お爺ちゃんは白くほねぼねしい手を、瞳を、固く閉じていた。 「お爺ちゃん、行ってらっしゃい」とぽつりと呟き、悠仁と外へ出る。
「ごめんね悠仁。 ずっと眠っちゃってたね」
「いや……俺の方こそ」
なにか謝る様なことをしたのだろうか? どうしてそんなに辛そうな顔をするの、と問い詰めたくて、悠仁の顔を覗き見る。
「悠仁?」
「俺のせいだ。 ごめんな」
その『ごめんな』の一言に、何が詰め込まれているのだろう。 きっと色々と考えて、アレもこれも詰め込んでしまったんだ。
「悠仁」
座っている膝の上に置かれていた手を取って、上から軽く握る。
「背負ってくれて、ありがとう。 お陰でぐっすり眠って元気100倍、アンペンマン!」
お馴染みの声にできるだけ寄せて、片手で拳を握りながら言うと、悠仁は鳩が豆鉄砲を食ったように目を見開く。
「……アンペンマンそっくりすぎ!」
(悠仁は、笑ってる顔が一番素敵だよ)
(悲しい顔も、時にはしちゃうかもしれないけど)
(私のことで、悲しい顔をして欲しくないから)
*
「亡くなったのは?」
「爺ちゃん。 でも親みたいなもんかな」
「そっか、すまないねそんな時に。 ……で、どうするかは決まった?」
二人の会話を、私はじっとりと耳にしながら悠仁の右隣に腰を掛けている。
呪いというものが、どれだけ恐ろしいものか、その先の真実を、五条は嘘偽りなく悠仁と私に告げる。

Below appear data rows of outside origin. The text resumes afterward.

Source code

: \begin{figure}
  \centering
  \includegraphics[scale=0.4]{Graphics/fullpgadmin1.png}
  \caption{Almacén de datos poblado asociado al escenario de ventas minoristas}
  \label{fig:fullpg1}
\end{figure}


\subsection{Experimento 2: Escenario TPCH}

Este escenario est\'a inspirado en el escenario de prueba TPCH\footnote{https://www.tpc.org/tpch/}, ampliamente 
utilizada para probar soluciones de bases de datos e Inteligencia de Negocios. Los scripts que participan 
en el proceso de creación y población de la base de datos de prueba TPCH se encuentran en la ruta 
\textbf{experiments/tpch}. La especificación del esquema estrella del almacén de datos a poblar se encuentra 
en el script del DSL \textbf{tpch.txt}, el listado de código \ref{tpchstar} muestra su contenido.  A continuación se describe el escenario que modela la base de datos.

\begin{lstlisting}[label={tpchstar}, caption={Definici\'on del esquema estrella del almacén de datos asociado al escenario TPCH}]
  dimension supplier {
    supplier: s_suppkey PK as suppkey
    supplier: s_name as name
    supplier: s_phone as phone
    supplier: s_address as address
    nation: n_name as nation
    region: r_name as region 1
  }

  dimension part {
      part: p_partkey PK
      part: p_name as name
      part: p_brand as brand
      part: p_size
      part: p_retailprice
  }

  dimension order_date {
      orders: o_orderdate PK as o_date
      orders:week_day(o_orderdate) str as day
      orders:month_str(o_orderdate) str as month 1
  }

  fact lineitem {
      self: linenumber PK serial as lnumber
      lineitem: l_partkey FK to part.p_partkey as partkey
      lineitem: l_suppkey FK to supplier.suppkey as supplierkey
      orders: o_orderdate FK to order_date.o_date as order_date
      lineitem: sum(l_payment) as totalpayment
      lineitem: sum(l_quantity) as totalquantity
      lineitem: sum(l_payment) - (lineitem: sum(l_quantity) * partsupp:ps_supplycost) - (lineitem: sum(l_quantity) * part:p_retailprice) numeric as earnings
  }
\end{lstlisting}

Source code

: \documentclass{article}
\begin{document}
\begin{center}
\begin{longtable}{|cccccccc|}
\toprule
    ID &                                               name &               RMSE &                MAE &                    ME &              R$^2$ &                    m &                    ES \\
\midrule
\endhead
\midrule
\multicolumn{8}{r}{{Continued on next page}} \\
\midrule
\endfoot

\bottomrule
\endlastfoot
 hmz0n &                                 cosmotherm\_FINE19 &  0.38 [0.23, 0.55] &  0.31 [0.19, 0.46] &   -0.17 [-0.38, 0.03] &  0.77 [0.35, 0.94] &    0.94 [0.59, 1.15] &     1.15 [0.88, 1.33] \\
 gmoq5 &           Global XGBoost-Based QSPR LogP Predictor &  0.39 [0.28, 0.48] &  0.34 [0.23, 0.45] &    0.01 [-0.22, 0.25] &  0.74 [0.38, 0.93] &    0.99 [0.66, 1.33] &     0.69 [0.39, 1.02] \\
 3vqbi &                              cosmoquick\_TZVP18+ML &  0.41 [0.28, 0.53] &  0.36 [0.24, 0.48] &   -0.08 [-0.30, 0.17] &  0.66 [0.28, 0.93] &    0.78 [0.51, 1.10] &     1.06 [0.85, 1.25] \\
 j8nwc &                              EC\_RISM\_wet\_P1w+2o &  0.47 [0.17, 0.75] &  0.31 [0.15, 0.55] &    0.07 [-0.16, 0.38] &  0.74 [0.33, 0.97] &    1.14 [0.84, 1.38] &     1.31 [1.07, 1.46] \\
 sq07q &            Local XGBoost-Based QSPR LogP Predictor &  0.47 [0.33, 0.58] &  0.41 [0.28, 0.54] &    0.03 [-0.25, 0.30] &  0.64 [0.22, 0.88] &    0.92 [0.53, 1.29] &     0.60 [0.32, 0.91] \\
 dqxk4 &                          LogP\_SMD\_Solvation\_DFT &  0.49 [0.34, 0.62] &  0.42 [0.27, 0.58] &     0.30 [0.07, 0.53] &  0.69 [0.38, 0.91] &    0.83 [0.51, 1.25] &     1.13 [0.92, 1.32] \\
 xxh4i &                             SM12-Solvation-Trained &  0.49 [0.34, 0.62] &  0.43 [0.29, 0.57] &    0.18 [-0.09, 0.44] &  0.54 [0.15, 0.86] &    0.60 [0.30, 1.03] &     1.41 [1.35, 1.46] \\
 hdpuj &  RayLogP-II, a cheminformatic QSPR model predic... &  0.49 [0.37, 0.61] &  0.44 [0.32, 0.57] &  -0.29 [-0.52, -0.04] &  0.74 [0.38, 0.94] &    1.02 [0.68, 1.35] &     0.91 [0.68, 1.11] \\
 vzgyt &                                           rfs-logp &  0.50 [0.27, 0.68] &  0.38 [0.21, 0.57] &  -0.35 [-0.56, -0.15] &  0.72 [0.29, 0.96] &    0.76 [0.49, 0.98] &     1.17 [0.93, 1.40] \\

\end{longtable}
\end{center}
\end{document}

火葬を終え、骨だけになったお爺ちゃんの遺骨を、丁寧に二人で骨壺へ運んでいく。
悠仁は「宿儺が全部消えれば、呪いに殺される人も、少しは減るかな」と五条に質問をしていた。
五条は間を空けて「勿論」と答えると、悠仁は箸をコトリと起き、骨壺に蓋をして「あの指、まだある?」と五条の方へ向き直って言った。
「Aは僕の後ろに」
五条の近くに寄り、三歩後ろの方で固唾を飲んで待機する。 悠仁に指を渡して、五条は後ろへ下がりながら、私の前へ腕を出す。 悠仁は禍々しい指を、意を決して一飲みした。
(丸のみ……齧ったりはできないのね)
冷静に観察をして、心を落ち着かせていた。 段々と悠仁に、黒い靄と顔模様が体を纏っていく姿を、右目だけがハッキリと映していた。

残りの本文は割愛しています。